Children are often prone to injury, and when something happens to their eyes it can have a lifelong impact on their vision. This is why it is incredibly important for parents to be aware of how to prevent injuries from occurring and how to respond promptly when something does go wrong. Simple household items such as rubber bands and shampoo have the potential to cause damage to a child’s eyes if contact is allowed, so following proper safety precautions is an important consideration for any parent.
At Pediatric Eye Care of Maryland, our team of pediatric ophthalmologists are able to handle any and all eye-related injuries and emergencies. We are open on evenings and weekends and can accommodate same-day appointments when needed. With 4 convenient locations in Baltimore, Westminster, and Clarksville, we will be there when your child needs us most. We are focused on providing a welcoming and friendly atmosphere where children feel comfortable, even when circumstances are less than ideal.
Sports-related eye injuries
While eye injuries can occur at any time and at any age, nearly 50% of all eye injuries are sports-related and most happen to children and teens, according to the American Association for Pediatric Ophthalmology and Strabismus. The most dangerous sports are those that involve balls which travel at high speeds, including tennis, lacrosse, volleyball, basketball, field hockey, water polo, hockey, baseball, racquetball, and golf. The best way to prevent sports-related eye injuries is by wearing eye protection. Protective eyewear can be crafted with both prescription or nonprescription lenses and sports frames will provide durable protection from injury.
In the case that your child experiences an eye emergency, prompt treatment is essential. If your child’s eyes have been exposed to a caustic chemical then irrigation should begin immediately. Flush your child’s eyes with clean, fresh water for at least 10-15 minutes to prevent any traces of the chemical from lingering. Be sure to follow up with a trip to your ophthalmologist or the emergency room.

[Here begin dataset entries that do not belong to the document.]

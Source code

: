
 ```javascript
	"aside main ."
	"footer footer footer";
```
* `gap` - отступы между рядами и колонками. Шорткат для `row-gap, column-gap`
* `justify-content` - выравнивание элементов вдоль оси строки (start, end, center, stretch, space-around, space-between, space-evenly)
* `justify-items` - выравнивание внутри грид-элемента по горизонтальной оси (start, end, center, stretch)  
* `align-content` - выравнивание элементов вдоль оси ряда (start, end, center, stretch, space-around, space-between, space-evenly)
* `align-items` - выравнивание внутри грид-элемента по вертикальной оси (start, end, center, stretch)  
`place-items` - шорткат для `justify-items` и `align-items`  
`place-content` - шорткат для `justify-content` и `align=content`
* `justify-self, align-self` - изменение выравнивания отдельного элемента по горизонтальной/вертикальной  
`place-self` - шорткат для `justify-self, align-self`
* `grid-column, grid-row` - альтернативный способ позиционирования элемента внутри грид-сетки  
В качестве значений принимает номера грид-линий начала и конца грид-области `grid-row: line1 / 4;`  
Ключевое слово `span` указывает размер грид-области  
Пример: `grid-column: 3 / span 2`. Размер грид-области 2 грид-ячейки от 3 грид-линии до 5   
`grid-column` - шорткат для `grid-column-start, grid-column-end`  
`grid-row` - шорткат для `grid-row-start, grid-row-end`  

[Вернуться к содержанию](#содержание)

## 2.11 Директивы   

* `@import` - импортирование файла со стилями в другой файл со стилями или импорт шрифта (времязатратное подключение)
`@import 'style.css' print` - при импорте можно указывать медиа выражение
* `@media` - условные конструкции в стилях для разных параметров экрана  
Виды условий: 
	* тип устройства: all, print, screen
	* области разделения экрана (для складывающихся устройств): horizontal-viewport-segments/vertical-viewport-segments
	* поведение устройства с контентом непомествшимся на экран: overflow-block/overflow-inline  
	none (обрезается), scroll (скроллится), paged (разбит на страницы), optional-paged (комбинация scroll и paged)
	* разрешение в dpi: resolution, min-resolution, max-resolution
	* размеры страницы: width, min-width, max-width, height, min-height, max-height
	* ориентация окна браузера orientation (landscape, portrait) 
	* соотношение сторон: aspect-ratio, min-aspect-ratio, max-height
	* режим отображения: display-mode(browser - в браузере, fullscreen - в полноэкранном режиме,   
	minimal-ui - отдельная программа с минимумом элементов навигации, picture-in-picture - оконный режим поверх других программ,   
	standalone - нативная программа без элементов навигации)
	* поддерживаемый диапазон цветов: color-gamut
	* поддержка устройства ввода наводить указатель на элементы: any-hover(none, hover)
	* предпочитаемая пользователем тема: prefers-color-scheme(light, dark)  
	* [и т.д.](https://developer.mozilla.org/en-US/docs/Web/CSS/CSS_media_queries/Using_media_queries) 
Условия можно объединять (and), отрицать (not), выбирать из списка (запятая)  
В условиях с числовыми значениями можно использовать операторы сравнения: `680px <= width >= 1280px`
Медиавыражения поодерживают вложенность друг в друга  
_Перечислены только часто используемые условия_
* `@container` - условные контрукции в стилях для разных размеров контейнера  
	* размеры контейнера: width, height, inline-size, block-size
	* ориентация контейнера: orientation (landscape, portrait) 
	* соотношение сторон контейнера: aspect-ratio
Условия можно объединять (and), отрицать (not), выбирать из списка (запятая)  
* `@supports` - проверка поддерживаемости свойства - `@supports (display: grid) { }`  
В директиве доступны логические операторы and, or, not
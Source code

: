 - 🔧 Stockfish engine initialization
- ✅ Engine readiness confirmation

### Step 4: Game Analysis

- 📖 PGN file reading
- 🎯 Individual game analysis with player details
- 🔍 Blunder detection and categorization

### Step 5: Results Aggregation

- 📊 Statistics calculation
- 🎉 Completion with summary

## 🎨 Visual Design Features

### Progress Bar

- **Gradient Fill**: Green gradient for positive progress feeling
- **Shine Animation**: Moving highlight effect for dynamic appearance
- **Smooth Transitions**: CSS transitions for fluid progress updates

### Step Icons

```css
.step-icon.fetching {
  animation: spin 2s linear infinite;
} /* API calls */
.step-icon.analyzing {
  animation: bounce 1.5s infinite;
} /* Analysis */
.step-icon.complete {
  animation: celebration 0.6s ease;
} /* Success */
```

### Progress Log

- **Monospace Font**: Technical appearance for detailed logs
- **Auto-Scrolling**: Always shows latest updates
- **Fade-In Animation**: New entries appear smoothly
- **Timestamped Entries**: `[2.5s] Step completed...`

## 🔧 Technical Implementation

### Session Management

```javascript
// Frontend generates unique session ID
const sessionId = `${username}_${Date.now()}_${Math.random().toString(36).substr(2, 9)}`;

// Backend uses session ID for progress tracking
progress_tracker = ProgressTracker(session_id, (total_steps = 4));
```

If an object such as a plastic toy or fishhook has become embedded in the eye, never attempt to remove it yourself. Instead, rush your child to the nearest emergency medical facility so that a trained professional can assess the best course of action. If your child’s eye has been injured by a blunt or sharp object but it doesn’t seem to be an emergency, always follow up with a visit to their ophthalmologist to ensure that no underlying damage was caused.